Direct Mapping and Set Variability Reading Instruction Meta-Analysis

I was recently asked about the efficacy of explicit teaching for set variability in reading. Set variability refers to the idea that graphemes and digraphs can have different phonemic sounds in different contexts, for example both “ck” and “k” often make the same sound. Explicit instruction around this concept aims to help children develop metacognition strategies that can make them more adaptable at sounding out words with set variability, this could be specifically important for irregular spelled words. Direct Mapping and the 5 Cueing System appear to be a common direct instruction approach to teaching students to be adaptable to set variability.

Dr. Robert Savage, who has written several papers on the topics states that Direct Mapping Set Variability Instruction (DMSVI) should: 

“1) linking taught grapheme-phoneme correspondences to text containing these specific items (‘Direct Mapping’) 

2) an intense focus on teaching alternate vowel digraph pronunciations

3) teaching a 2-stage process for reading both regular and exception words (‘Set-for-Variability’).” (Savage, 2018).

Proponents of DMSVI have also suggested that the following queuing questions should be taught to students: 

(1) Say the word aloud.

(2) Decide if you know the word.

(3) If you don’t, think of words that sound like the word.

(4) Choose a word that sounds most like the word you said.

(5) Check: Does the word you have chosen make sense in context?
(Dyson, 2017).


Personally, I prefer to rely on meta-analysis to determine the efficacy of an intervention, however, at the time of my writing this article, there was no meta-analysis currently published on the topic. Because of this, I decided to conduct my own meta-analysis. I was able to find four studies to date on the topic. Well this is a relatively small number of studies, all four of the studies were extremely well done, which makes me more confident in the results; however, I still think there is a need for more research in this area. All four studies conducted had meaningful sample sizes, and were randomized control trial (RCT) studies.

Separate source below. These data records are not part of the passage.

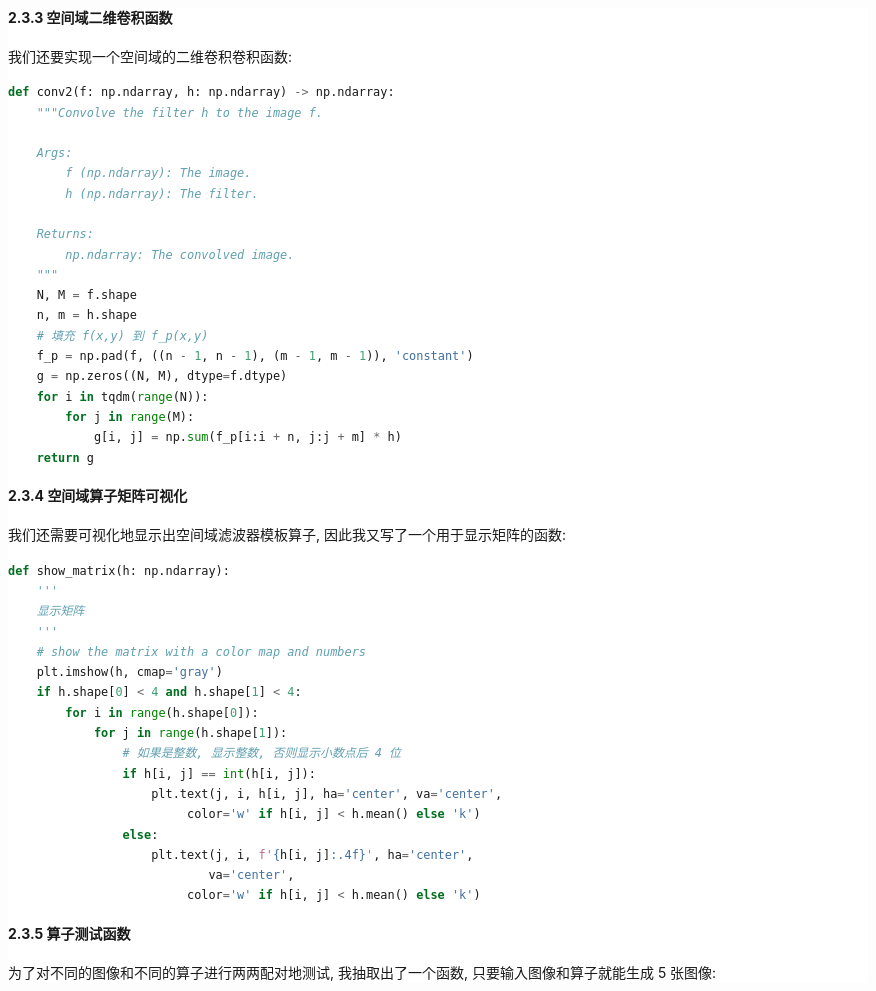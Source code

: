 #### 2.3.3 空间域二维卷积函数

我们还要实现一个空间域的二维卷积卷积函数:

```python
def conv2(f: np.ndarray, h: np.ndarray) -> np.ndarray:
    """Convolve the filter h to the image f.

    Args:
        f (np.ndarray): The image.
        h (np.ndarray): The filter.

    Returns:
        np.ndarray: The convolved image.
    """
    N, M = f.shape
    n, m = h.shape
    # 填充 f(x,y) 到 f_p(x,y)
    f_p = np.pad(f, ((n - 1, n - 1), (m - 1, m - 1)), 'constant')
    g = np.zeros((N, M), dtype=f.dtype)
    for i in tqdm(range(N)):
        for j in range(M):
            g[i, j] = np.sum(f_p[i:i + n, j:j + m] * h)
    return g
```

#### 2.3.4 空间域算子矩阵可视化

我们还需要可视化地显示出空间域滤波器模板算子, 因此我又写了一个用于显示矩阵的函数:

```python
def show_matrix(h: np.ndarray):
    '''
    显示矩阵
    '''
    # show the matrix with a color map and numbers
    plt.imshow(h, cmap='gray')
    if h.shape[0] < 4 and h.shape[1] < 4:
        for i in range(h.shape[0]):
            for j in range(h.shape[1]):
                # 如果是整数, 显示整数, 否则显示小数点后 4 位
                if h[i, j] == int(h[i, j]):
                    plt.text(j, i, h[i, j], ha='center', va='center',
                         color='w' if h[i, j] < h.mean() else 'k')
                else:
                    plt.text(j, i, f'{h[i, j]:.4f}', ha='center', 
                            va='center',
                         color='w' if h[i, j] < h.mean() else 'k')
```

#### 2.3.5 算子测试函数

为了对不同的图像和不同的算子进行两两配对地测试, 我抽取出了一个函数, 只要输入图像和算子就能生成 5 张图像:
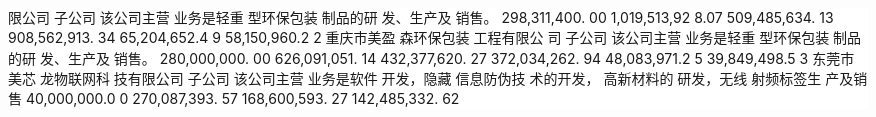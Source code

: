 限公司
子公司
该公司主营
业务是轻重
型环保包装
制品的研
发、生产及
销售。
298,311,400.
00
1,019,513,92
8.07
509,485,634.
13
908,562,913.
34
65,204,652.4
9
58,150,960.2
2
重庆市美盈
森环保包装
工程有限公
司
子公司
该公司主营
业务是轻重
型环保包装
制品的研
发、生产及
销售。
280,000,000.
00
626,091,051.
14
432,377,620.
27
372,034,262.
94
48,083,971.2
5
39,849,498.5
3
东莞市美芯
龙物联网科
技有限公司
子公司
该公司主营
业务是软件
开发，隐藏
信息防伪技
术的开发，
高新材料的
研发，无线
射频标签生
产及销售
40,000,000.0
0
270,087,393.
57
168,600,593.
27
142,485,332.
62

To conduct a true and proper meta-analysis I would have combined the data from each study into one pooled data set and re-calculated the effects. This approach would have allowed me to find a result that weighted each study according to its sample size. However, I was unable to do this, because I did not have access to the raw data for any of these studies. Instead, I calculated the mean effect size for the pooled effect size data. This allowed me to understand the average impact found in each study, but does not weight for sample sizes. That being said, I re-calculated the effect sizes for one of the studies, because they calculated their effect sizes based on the difference between their pre-test and post test, rather than the difference between their experimental group and control group. I still included the original authors data in my calculation; however, I also added the re-calculated effect sizes as well. I also calculated the effect size without my added re-calculations, so that the reader could see the impact those calculation differences made.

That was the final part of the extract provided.